10 insights for humanities researchers from #ACHRC 2013

This is a re-post from 

10 insights for humanities researchers from #ACHRC 2013

#ACHRC 2013: 2 days, 1 keynote, 6 panels.
Between 8-9 July, researchers converged on the University of Western Australia for the annual meeting of the Australian Consortium of Humanities Research Centres (ACHRC).

Humanists came from range of disciplines and institutions: university research centres, collecting institutions, advocacy groups, media, university administration and funding bodies. The diversity of attendees resulted in a range of perspectives and energetic debate.

All were united by a belief that, in a world facing pressing global challenges, we need the humanities now more than ever. In this context, it seemed appropriate that the keynote was delivered by Alan Liu, a digital humanities innovator and passionate advocate of the humanities.

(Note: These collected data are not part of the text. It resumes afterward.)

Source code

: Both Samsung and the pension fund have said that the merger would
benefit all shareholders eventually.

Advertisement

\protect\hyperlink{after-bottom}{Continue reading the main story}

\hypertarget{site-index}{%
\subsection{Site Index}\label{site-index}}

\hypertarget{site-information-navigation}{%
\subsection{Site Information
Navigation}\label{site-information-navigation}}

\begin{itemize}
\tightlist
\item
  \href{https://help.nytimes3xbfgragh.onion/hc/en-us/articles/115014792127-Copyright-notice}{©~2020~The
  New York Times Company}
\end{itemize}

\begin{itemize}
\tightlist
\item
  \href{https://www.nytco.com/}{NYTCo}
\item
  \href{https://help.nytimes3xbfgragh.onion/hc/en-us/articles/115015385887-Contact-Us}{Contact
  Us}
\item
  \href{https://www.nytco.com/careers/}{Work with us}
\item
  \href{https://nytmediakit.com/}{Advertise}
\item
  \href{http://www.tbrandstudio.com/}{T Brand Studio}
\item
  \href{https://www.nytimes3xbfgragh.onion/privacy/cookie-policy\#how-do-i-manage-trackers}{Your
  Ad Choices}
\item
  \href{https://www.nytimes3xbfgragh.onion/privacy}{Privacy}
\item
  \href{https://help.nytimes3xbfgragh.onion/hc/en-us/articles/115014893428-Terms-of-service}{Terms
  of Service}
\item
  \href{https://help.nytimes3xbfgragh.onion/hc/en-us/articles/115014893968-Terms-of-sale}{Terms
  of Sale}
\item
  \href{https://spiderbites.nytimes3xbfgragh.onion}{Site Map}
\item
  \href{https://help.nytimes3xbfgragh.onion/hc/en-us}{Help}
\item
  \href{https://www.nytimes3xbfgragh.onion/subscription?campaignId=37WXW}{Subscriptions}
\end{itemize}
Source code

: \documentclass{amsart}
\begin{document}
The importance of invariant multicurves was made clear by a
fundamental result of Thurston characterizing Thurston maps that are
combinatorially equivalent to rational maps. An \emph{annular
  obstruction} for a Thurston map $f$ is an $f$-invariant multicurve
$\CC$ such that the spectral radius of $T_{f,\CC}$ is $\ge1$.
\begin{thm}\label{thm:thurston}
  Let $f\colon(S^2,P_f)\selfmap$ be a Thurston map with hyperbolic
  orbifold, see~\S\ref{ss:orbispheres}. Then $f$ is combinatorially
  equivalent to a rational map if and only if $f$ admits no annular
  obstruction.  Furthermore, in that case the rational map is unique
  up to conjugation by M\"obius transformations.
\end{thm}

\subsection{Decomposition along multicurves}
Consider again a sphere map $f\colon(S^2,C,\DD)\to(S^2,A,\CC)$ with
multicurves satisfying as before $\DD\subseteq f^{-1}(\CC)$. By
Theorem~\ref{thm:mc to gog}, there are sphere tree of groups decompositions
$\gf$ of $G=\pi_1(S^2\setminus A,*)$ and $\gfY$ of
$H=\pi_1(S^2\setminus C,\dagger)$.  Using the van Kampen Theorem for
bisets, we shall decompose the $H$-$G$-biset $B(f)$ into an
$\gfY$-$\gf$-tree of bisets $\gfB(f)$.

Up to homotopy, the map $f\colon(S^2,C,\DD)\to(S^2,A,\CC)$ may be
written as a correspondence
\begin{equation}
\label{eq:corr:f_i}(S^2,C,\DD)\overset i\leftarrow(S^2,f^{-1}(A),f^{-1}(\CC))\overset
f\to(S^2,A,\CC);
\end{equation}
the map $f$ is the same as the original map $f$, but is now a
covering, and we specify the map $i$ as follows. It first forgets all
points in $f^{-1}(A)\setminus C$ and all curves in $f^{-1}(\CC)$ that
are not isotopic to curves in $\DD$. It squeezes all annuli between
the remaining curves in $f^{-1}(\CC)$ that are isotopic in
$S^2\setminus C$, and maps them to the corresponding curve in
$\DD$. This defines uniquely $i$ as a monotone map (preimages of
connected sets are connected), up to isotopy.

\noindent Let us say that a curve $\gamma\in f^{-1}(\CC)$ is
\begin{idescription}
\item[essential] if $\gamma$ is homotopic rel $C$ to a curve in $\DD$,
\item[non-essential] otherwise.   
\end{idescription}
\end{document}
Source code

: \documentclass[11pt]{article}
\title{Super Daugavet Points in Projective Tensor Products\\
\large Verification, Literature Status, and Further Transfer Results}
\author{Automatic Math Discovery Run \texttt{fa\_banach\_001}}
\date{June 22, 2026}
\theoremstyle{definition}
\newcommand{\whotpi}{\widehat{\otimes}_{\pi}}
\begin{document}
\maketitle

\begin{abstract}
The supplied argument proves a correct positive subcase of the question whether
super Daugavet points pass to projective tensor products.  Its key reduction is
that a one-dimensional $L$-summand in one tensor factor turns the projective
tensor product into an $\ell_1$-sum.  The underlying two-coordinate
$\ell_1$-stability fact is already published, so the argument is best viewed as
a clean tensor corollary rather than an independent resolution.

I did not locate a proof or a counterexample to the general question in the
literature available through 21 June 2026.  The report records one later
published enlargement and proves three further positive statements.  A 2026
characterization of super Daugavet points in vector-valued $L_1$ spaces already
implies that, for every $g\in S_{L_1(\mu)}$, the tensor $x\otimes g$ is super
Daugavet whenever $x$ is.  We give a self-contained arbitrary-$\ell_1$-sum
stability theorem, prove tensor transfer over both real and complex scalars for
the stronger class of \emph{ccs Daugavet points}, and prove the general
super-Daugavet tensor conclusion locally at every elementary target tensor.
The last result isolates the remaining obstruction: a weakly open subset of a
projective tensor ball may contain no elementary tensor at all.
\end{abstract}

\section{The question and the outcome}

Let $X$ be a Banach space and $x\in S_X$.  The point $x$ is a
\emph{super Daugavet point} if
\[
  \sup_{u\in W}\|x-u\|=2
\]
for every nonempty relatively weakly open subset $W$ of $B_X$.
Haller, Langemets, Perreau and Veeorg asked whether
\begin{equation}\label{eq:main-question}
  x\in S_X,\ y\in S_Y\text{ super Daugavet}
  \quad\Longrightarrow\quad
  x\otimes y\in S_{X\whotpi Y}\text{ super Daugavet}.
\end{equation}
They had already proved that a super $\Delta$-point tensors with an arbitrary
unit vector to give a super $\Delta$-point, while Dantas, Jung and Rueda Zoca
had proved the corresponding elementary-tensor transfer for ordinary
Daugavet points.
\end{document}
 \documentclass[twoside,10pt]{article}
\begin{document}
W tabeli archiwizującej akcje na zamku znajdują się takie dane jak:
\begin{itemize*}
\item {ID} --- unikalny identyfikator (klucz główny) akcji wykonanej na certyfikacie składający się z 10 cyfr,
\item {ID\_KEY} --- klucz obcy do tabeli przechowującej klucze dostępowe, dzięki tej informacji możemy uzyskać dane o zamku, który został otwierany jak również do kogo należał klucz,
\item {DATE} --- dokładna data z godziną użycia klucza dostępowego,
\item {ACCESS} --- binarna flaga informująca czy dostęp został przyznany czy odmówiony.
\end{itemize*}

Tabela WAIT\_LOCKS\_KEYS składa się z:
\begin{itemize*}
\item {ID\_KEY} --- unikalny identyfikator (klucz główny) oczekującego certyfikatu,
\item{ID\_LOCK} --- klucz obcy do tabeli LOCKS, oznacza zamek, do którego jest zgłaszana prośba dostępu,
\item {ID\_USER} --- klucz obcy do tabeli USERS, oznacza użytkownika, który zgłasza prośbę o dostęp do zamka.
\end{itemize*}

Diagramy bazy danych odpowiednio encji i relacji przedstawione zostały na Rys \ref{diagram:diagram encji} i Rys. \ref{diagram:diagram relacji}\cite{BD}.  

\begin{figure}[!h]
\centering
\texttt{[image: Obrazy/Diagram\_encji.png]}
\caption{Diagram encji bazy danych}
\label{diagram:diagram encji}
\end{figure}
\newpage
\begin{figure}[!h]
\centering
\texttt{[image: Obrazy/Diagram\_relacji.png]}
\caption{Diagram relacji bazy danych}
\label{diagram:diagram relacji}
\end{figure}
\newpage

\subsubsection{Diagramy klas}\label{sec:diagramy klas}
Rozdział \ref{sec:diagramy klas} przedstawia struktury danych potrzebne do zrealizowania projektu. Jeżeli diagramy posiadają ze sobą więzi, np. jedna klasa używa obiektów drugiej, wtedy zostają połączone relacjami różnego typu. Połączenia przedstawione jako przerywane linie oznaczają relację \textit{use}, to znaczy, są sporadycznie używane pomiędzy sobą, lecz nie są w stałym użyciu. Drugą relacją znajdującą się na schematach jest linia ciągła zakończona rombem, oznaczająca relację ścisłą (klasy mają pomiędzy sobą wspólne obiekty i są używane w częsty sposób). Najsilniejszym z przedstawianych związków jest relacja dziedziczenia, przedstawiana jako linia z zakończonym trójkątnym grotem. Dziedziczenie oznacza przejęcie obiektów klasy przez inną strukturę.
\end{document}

Here are ten themes that emerged over an inspiring few days:

1. We need to learn how to tell compelling stories about the humanities.
We’re not doing enough to communicate the value of what we do. Alan Liu’s keynote stressed the importance of humanities advocacy and outlined the creation - a “conceptual laboratory” that provides a space for humanists to tell their stories. Digital storytelling outcomes include:
  • Infographic Friday - visualisations that express the impact of the humanities using statistics
  • Humanities Backpack  - mini documentaries that bring the research process to life
  • Humanities Showcase - online portal that allows public audiences to browse a gallery of research case studies

For Liu, public engagement starts with an articulation of fundamental principles which should be long-term, structural and local/global. What do the humanities stand for? Frustrated by the strategic plan outlined by your research institution? Liu and his colleagues at the University of California were. So they sat down and outlined their own vision.

To communicate values you need to know what they are. Several key outcomes of the 4Humanities project have been value finding exercises such as What everyone says about the humanities and Humanities plain and simple, which challenges contributors to outline why the humanities matter in plain language. Techniques include focus groups, crowd sourcing, and text mining values statements. For a best practice example, Liu pointed to a recently released report and video published by the American Academy of Arts and Sciences, “The Heart of the Matter: Commission of the Humanities and Social Sciences.”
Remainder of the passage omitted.